Panel Paper: Networking for Conservation: Understanding the Contributions of Social Capital and Organizational Networks to Private Land Protection

Saturday, November 14, 2015 : 8:50 AM
Gautier (Hyatt Regency Miami)

*Names in bold indicate Presenter

Tatyana Ruseva, Appalachian State University, Julia L. Carboni, Syracuse University, James Farmer, Indiana University and Charles Chancellor, Clemson University
Land trusts (LTs) are charitable organizations that work to conserve land in the communities, in which they operate. According to the 2010 Land Trust Alliance census there are 1,700 community-based land trusts in the US with varying degrees of organizational and financial capacity, professional staff, and record of protected areas (LTA, 2011). The distribution of protected land between regions (e.g. Northeast vs. Southeast) has traditionally been highly uneven (Yonavjak and Gartner, 2011), and the capacity of LTs to protect land has also varied with state and federal tax policy frameworks. A purported explanation for these trends rests on differences in the level of social capital, an important component in collaborative natural resource policy and management. The purpose of this paper is to understand what forms of social capital facilitate conservation work and the organizational performance of land trusts.
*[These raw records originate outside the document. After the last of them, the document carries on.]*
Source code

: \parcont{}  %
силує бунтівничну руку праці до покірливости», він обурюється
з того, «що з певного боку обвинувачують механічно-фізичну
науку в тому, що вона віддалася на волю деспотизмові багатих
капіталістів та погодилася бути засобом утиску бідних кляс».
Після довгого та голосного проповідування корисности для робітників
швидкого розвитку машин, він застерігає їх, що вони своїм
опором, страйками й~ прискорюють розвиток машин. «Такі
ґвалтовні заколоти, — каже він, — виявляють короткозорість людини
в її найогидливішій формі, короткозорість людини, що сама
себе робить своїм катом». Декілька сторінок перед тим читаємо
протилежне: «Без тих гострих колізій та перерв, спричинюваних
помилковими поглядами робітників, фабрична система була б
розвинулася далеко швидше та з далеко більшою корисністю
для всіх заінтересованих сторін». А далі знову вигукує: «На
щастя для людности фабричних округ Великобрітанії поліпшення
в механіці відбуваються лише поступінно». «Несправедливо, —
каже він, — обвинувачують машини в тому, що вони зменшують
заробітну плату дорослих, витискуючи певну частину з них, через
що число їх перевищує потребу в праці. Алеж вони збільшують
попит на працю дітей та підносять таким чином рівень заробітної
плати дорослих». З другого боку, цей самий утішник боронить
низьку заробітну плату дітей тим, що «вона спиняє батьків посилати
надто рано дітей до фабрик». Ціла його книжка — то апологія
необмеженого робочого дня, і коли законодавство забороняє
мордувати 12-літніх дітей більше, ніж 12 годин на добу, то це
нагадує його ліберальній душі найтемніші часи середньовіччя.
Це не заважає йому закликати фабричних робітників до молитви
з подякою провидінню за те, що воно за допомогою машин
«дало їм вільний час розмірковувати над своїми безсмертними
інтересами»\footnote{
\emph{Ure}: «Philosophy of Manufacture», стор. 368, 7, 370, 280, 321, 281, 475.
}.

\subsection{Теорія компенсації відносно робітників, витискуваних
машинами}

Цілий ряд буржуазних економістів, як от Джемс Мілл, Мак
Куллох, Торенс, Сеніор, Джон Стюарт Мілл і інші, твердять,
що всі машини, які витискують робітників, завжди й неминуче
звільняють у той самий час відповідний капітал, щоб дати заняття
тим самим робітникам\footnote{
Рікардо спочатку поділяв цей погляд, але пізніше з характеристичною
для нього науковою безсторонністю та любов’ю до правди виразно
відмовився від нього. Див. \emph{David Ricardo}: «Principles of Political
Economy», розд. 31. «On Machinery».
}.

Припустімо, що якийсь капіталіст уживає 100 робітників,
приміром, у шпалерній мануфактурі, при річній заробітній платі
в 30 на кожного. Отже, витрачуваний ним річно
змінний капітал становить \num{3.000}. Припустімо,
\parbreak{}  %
Social capital is defined as “the structural and cognitive dimensions of the relationships between people and organizations” (Knight et al., 2010).  The structural dimension entails different types of network relationships, while the less tangible features, including trust and shared norms, represent the cognitive dimension of social capital (Paletto et al., 2012). Studies also show the importance of connections within, between, and beyond communities (Pretty and Smith, 2004). These relationships are known as bonding social capital (connections to other local environmental groups), bridging (connections to local groups with different missions), and linking social capital (relationships, vertically, with state and federal institutions).

Empirically, this study integrates data for 24 land trusts operating in western North Carolina, southwest Virginia, and east Tennessee. The analysis draws on: i) semi-structured interviews with land trust executive directors; ii) survey responses from land trusts’ board members (n=95); and iii) analysis of organizational documents (e.g. IRS Form 990). Structural social capital is measured using two-mode affiliation network data derived from board members’ responses regarding their membership or leadership positions in other nonprofit organizations. We use the National Center for Charitable Statistics NTEE codes to classify board members’ organizational affiliations in our relational data. Quantitative network measures (e.g. density, centrality, diversity) are then computed and analyzed, along with a more qualitative understanding of network content and function (bonding, bridging, or linking social capital). Next, we use principle component factor analysis to elicit different dimensions of cognitive social capital, including interpersonal trust, collective vision, cooperation, communication effectiveness, and organizational culture. Last, bivariate and multivariate (OLS regression) analyses help relate social capital measures to reported levels of organizational performance (mission, conservation goals, and financial goals) and the record of land protection (number of conservation easements, total acreage protected). The analysis controls for organizational resources and state conservation tax policy terms. Preliminary findings show that while linking social capital is critical for land protection, the conservation success of many low-capacity land trusts is largely explained by bonding, bridging, and cognitive social capital. We draw lessons that can support the work of land conservancies in a time of constrained state budgets and commitments to land protection.